Kaffeegenuss mit Folgen

In einem aktuellen Urteil vom 22. Mai 2025 hat das Landessozialgericht Sachsen-Anhalt (Az.: L 6 U 45/23) entschieden, dass das Verschlucken beim Kaffeetrinken in einer betrieblichen Besprechung und der darauffolgende Sturz eines Mitarbeiters als Arbeitsunfall anerkannt werden kann – wenn das Kaffeetrinken betrieblich geprägt war. Denn generell gilt: Die Einnahme von Speisen und Getränken dient der Befriedigung persönlicher Grundbedürfnisse und ist damit nicht vom Schutz der gesetzlichen Unfallversicherung umfasst.

Hustenanfall mit Sturz

Ein Vorarbeiter nahm an einer morgendlichen Besprechung in einem Baucontainer teil und trank dabei eine vom Arbeitgeber bereitgestellte Tasse Kaffee. Beim Verschlucken erlitt er einen Hustenanfall und begab sich zum Aushusten vor den Baucontainer. Hierbei verlor er kurz das Bewusstsein und stürzte mit dem Gesicht auf ein Metallgitter. Die Berufsgenossenschaft lehnte die Anerkennung des Arbeitsunfalls mit dem Argument ab, das Kaffeetrinken habe keinem betrieblichen Zweck gedient und sei dem privaten Lebensbereich zuzuordnen.

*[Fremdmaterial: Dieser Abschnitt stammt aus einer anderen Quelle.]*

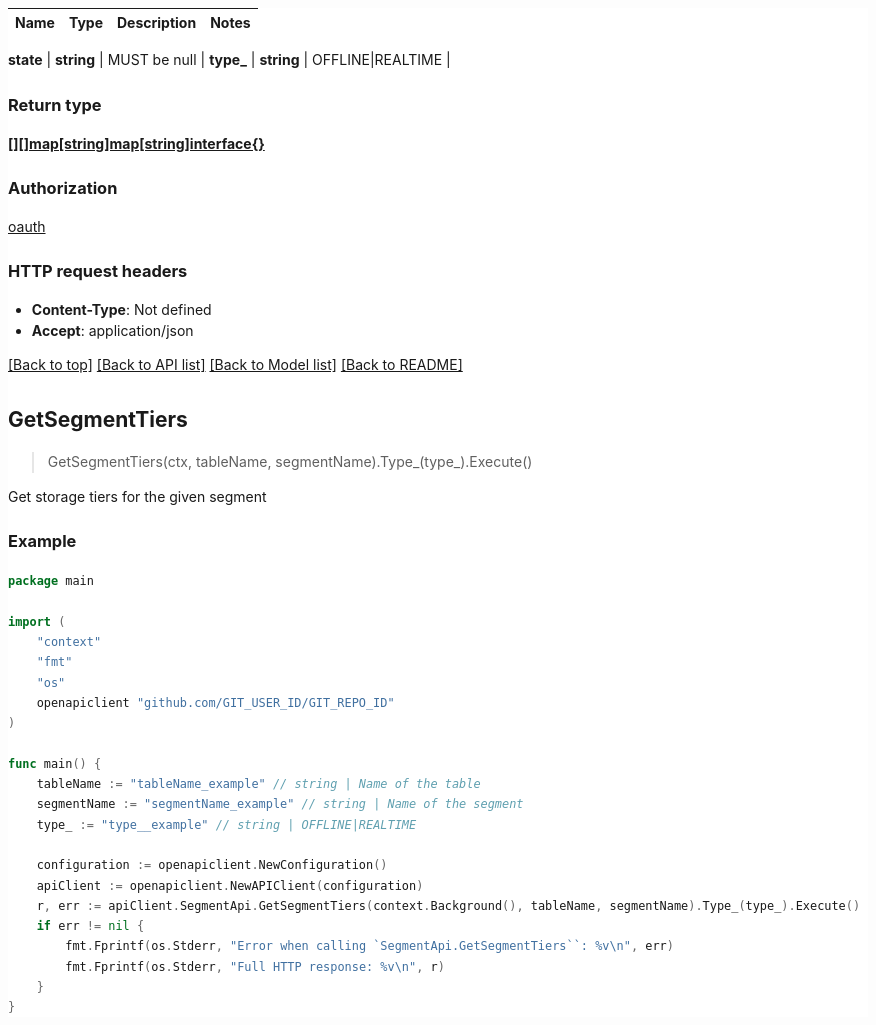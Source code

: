 
Name | Type | Description  | Notes
------------- | ------------- | ------------- | -------------


 **state** | **string** | MUST be null | 
 **type_** | **string** | OFFLINE|REALTIME | 

### Return type

[**[][]map[string]map[string]interface{}**](array.md)

### Authorization

[oauth](../README.md#oauth)

### HTTP request headers

- **Content-Type**: Not defined
- **Accept**: application/json

[[Back to top]](#) [[Back to API list]](../README.md#documentation-for-api-endpoints)
[[Back to Model list]](../README.md#documentation-for-models)
[[Back to README]](../README.md)


## GetSegmentTiers

> GetSegmentTiers(ctx, tableName, segmentName).Type_(type_).Execute()

Get storage tiers for the given segment



### Example

```go
package main

import (
    "context"
    "fmt"
    "os"
    openapiclient "github.com/GIT_USER_ID/GIT_REPO_ID"
)

func main() {
    tableName := "tableName_example" // string | Name of the table
    segmentName := "segmentName_example" // string | Name of the segment
    type_ := "type__example" // string | OFFLINE|REALTIME

    configuration := openapiclient.NewConfiguration()
    apiClient := openapiclient.NewAPIClient(configuration)
    r, err := apiClient.SegmentApi.GetSegmentTiers(context.Background(), tableName, segmentName).Type_(type_).Execute()
    if err != nil {
        fmt.Fprintf(os.Stderr, "Error when calling `SegmentApi.GetSegmentTiers``: %v\n", err)
        fmt.Fprintf(os.Stderr, "Full HTTP response: %v\n", r)
    }
}
```
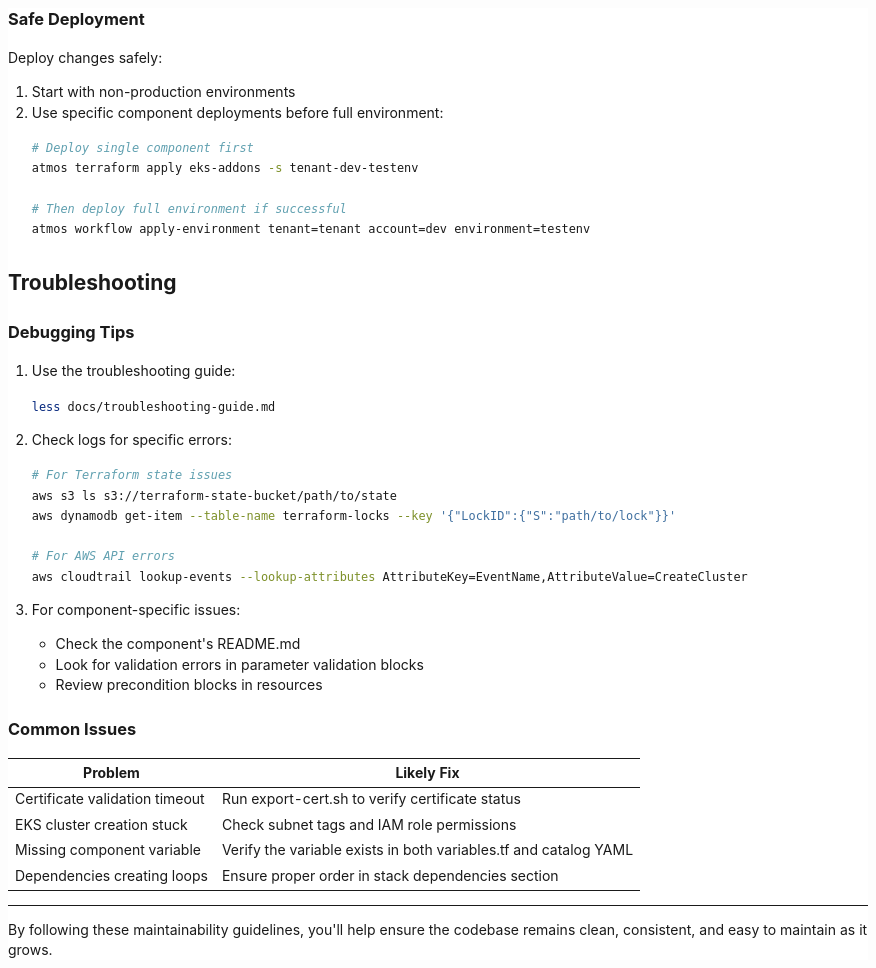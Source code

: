 ### Safe Deployment

Deploy changes safely:

1. Start with non-production environments
2. Use specific component deployments before full environment:
   ```bash
   # Deploy single component first
   atmos terraform apply eks-addons -s tenant-dev-testenv
   
   # Then deploy full environment if successful
   atmos workflow apply-environment tenant=tenant account=dev environment=testenv
   ```

## Troubleshooting

### Debugging Tips

1. Use the troubleshooting guide:
   ```bash
   less docs/troubleshooting-guide.md
   ```

2. Check logs for specific errors:
   ```bash
   # For Terraform state issues
   aws s3 ls s3://terraform-state-bucket/path/to/state
   aws dynamodb get-item --table-name terraform-locks --key '{"LockID":{"S":"path/to/lock"}}'
   
   # For AWS API errors
   aws cloudtrail lookup-events --lookup-attributes AttributeKey=EventName,AttributeValue=CreateCluster
   ```

3. For component-specific issues:
   - Check the component's README.md
   - Look for validation errors in parameter validation blocks
   - Review precondition blocks in resources

### Common Issues

| Problem | Likely Fix |
|---------|------------|
| Certificate validation timeout | Run export-cert.sh to verify certificate status |
| EKS cluster creation stuck | Check subnet tags and IAM role permissions |
| Missing component variable | Verify the variable exists in both variables.tf and catalog YAML |
| Dependencies creating loops | Ensure proper order in stack dependencies section |

---

By following these maintainability guidelines, you'll help ensure the codebase remains clean, consistent, and easy to maintain as it grows.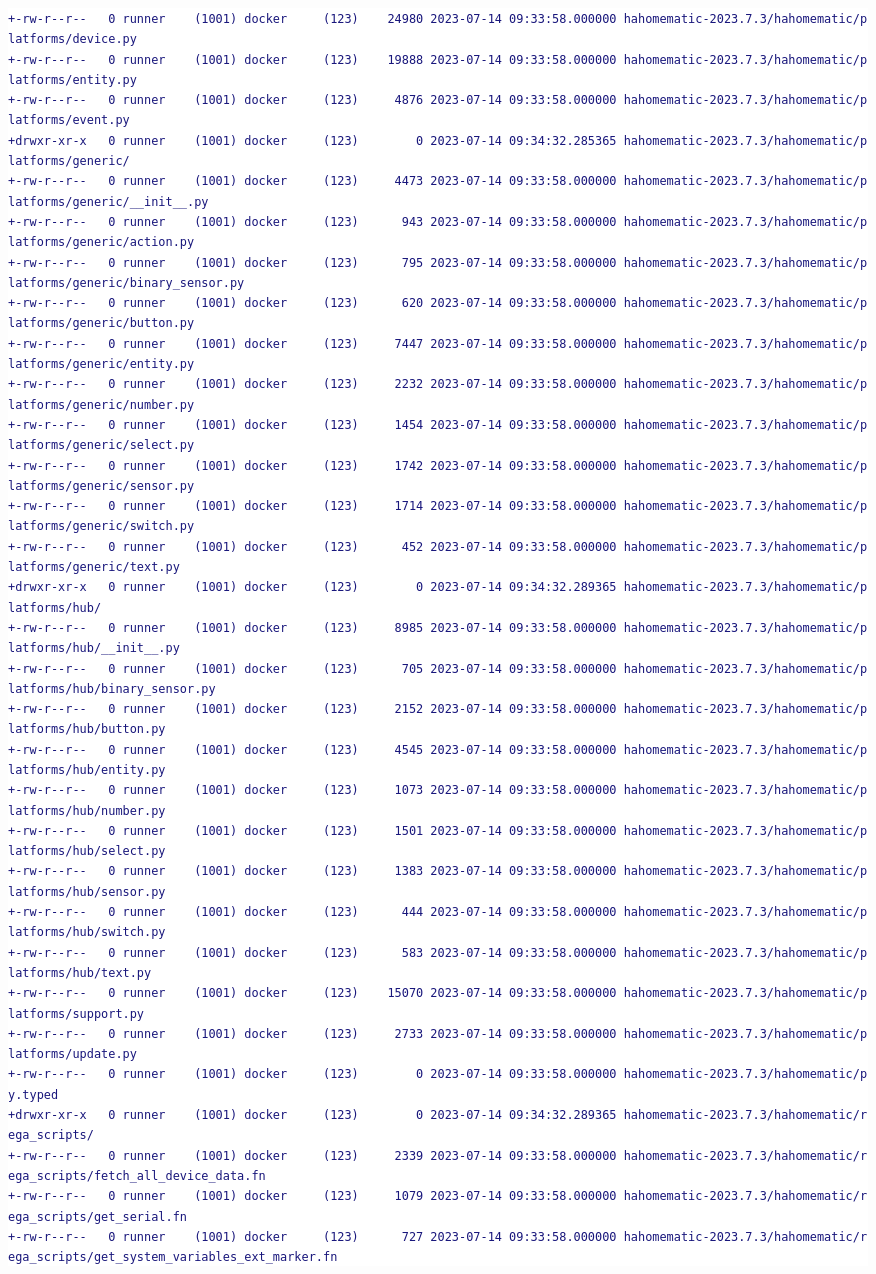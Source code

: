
 ```diff
+-rw-r--r--   0 runner    (1001) docker     (123)    24980 2023-07-14 09:33:58.000000 hahomematic-2023.7.3/hahomematic/platforms/device.py
+-rw-r--r--   0 runner    (1001) docker     (123)    19888 2023-07-14 09:33:58.000000 hahomematic-2023.7.3/hahomematic/platforms/entity.py
+-rw-r--r--   0 runner    (1001) docker     (123)     4876 2023-07-14 09:33:58.000000 hahomematic-2023.7.3/hahomematic/platforms/event.py
+drwxr-xr-x   0 runner    (1001) docker     (123)        0 2023-07-14 09:34:32.285365 hahomematic-2023.7.3/hahomematic/platforms/generic/
+-rw-r--r--   0 runner    (1001) docker     (123)     4473 2023-07-14 09:33:58.000000 hahomematic-2023.7.3/hahomematic/platforms/generic/__init__.py
+-rw-r--r--   0 runner    (1001) docker     (123)      943 2023-07-14 09:33:58.000000 hahomematic-2023.7.3/hahomematic/platforms/generic/action.py
+-rw-r--r--   0 runner    (1001) docker     (123)      795 2023-07-14 09:33:58.000000 hahomematic-2023.7.3/hahomematic/platforms/generic/binary_sensor.py
+-rw-r--r--   0 runner    (1001) docker     (123)      620 2023-07-14 09:33:58.000000 hahomematic-2023.7.3/hahomematic/platforms/generic/button.py
+-rw-r--r--   0 runner    (1001) docker     (123)     7447 2023-07-14 09:33:58.000000 hahomematic-2023.7.3/hahomematic/platforms/generic/entity.py
+-rw-r--r--   0 runner    (1001) docker     (123)     2232 2023-07-14 09:33:58.000000 hahomematic-2023.7.3/hahomematic/platforms/generic/number.py
+-rw-r--r--   0 runner    (1001) docker     (123)     1454 2023-07-14 09:33:58.000000 hahomematic-2023.7.3/hahomematic/platforms/generic/select.py
+-rw-r--r--   0 runner    (1001) docker     (123)     1742 2023-07-14 09:33:58.000000 hahomematic-2023.7.3/hahomematic/platforms/generic/sensor.py
+-rw-r--r--   0 runner    (1001) docker     (123)     1714 2023-07-14 09:33:58.000000 hahomematic-2023.7.3/hahomematic/platforms/generic/switch.py
+-rw-r--r--   0 runner    (1001) docker     (123)      452 2023-07-14 09:33:58.000000 hahomematic-2023.7.3/hahomematic/platforms/generic/text.py
+drwxr-xr-x   0 runner    (1001) docker     (123)        0 2023-07-14 09:34:32.289365 hahomematic-2023.7.3/hahomematic/platforms/hub/
+-rw-r--r--   0 runner    (1001) docker     (123)     8985 2023-07-14 09:33:58.000000 hahomematic-2023.7.3/hahomematic/platforms/hub/__init__.py
+-rw-r--r--   0 runner    (1001) docker     (123)      705 2023-07-14 09:33:58.000000 hahomematic-2023.7.3/hahomematic/platforms/hub/binary_sensor.py
+-rw-r--r--   0 runner    (1001) docker     (123)     2152 2023-07-14 09:33:58.000000 hahomematic-2023.7.3/hahomematic/platforms/hub/button.py
+-rw-r--r--   0 runner    (1001) docker     (123)     4545 2023-07-14 09:33:58.000000 hahomematic-2023.7.3/hahomematic/platforms/hub/entity.py
+-rw-r--r--   0 runner    (1001) docker     (123)     1073 2023-07-14 09:33:58.000000 hahomematic-2023.7.3/hahomematic/platforms/hub/number.py
+-rw-r--r--   0 runner    (1001) docker     (123)     1501 2023-07-14 09:33:58.000000 hahomematic-2023.7.3/hahomematic/platforms/hub/select.py
+-rw-r--r--   0 runner    (1001) docker     (123)     1383 2023-07-14 09:33:58.000000 hahomematic-2023.7.3/hahomematic/platforms/hub/sensor.py
+-rw-r--r--   0 runner    (1001) docker     (123)      444 2023-07-14 09:33:58.000000 hahomematic-2023.7.3/hahomematic/platforms/hub/switch.py
+-rw-r--r--   0 runner    (1001) docker     (123)      583 2023-07-14 09:33:58.000000 hahomematic-2023.7.3/hahomematic/platforms/hub/text.py
+-rw-r--r--   0 runner    (1001) docker     (123)    15070 2023-07-14 09:33:58.000000 hahomematic-2023.7.3/hahomematic/platforms/support.py
+-rw-r--r--   0 runner    (1001) docker     (123)     2733 2023-07-14 09:33:58.000000 hahomematic-2023.7.3/hahomematic/platforms/update.py
+-rw-r--r--   0 runner    (1001) docker     (123)        0 2023-07-14 09:33:58.000000 hahomematic-2023.7.3/hahomematic/py.typed
+drwxr-xr-x   0 runner    (1001) docker     (123)        0 2023-07-14 09:34:32.289365 hahomematic-2023.7.3/hahomematic/rega_scripts/
+-rw-r--r--   0 runner    (1001) docker     (123)     2339 2023-07-14 09:33:58.000000 hahomematic-2023.7.3/hahomematic/rega_scripts/fetch_all_device_data.fn
+-rw-r--r--   0 runner    (1001) docker     (123)     1079 2023-07-14 09:33:58.000000 hahomematic-2023.7.3/hahomematic/rega_scripts/get_serial.fn
+-rw-r--r--   0 runner    (1001) docker     (123)      727 2023-07-14 09:33:58.000000 hahomematic-2023.7.3/hahomematic/rega_scripts/get_system_variables_ext_marker.fn
```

Gemeinsamer Kaffeegenuss steigert die Arbeitsatmosphäre

Die Richter des Landessozialgerichts waren anderer Auffassung und gaben dem verunfallten Vorarbeiter Recht. Auch scheinbar private Handlungen können unter Umständen unfallversichert sein, wenn sie betrieblich eingebettet sind. Das kann etwa bei Besprechungen oder Teamveranstaltungen gelten, wenn Arbeitgeber aktiv zur Getränke- oder Verpflegungsbereitstellung beitragen. Im entschiedenen Fall war das Kaffeetrinken nach Auffassung der Richter nicht ausschließlich auf das (private) eigene leibliche Wohl gerichtet gewesen, sondern habe auch betrieblichen Zwecken gedient. Denn für den Arbeitgeber sorge ein gemeinsamer Kaffeegenuss während der verpflichtend vorgeschriebenen Besprechung für eine positive Arbeitsatmosphäre und eine Stärkung der kollegialen Gemeinschaft. Ebenfalls steigere Kaffee bei der betrieblichen Besprechung die Wachsamkeit und Aufnahmebereitschaft der Mitarbeiter. Daher bestehe ein ausreichender, betrieblicher Zusammenhang. Anders zu betrachten wäre es allerdings, so die Richter, soweit ein Mitarbeiter sich beispielsweise in der Frühstückspause an einem Kaffee verschluckt, den er selbst mitgebracht hat.

Unfallversicherungsschutz bei gestellten Getränken

Auch wenn Essen und Trinken im unfallversicherungsrechtlichen Rahmen generell als privat gelten und nicht vom Unfallversicherungsschutz umfasst sind, kann in bestimmten Konstellationen – z. B. bei betriebsbezogenen Besprechungen – ein Arbeitsunfall vorliegen. Arbeitgeber sollten sich dieser Differenzierung bewusst sein, insbesondere wenn sie aktiv zur Versorgung beitragen oder betriebliche Strukturen dafür schaffen.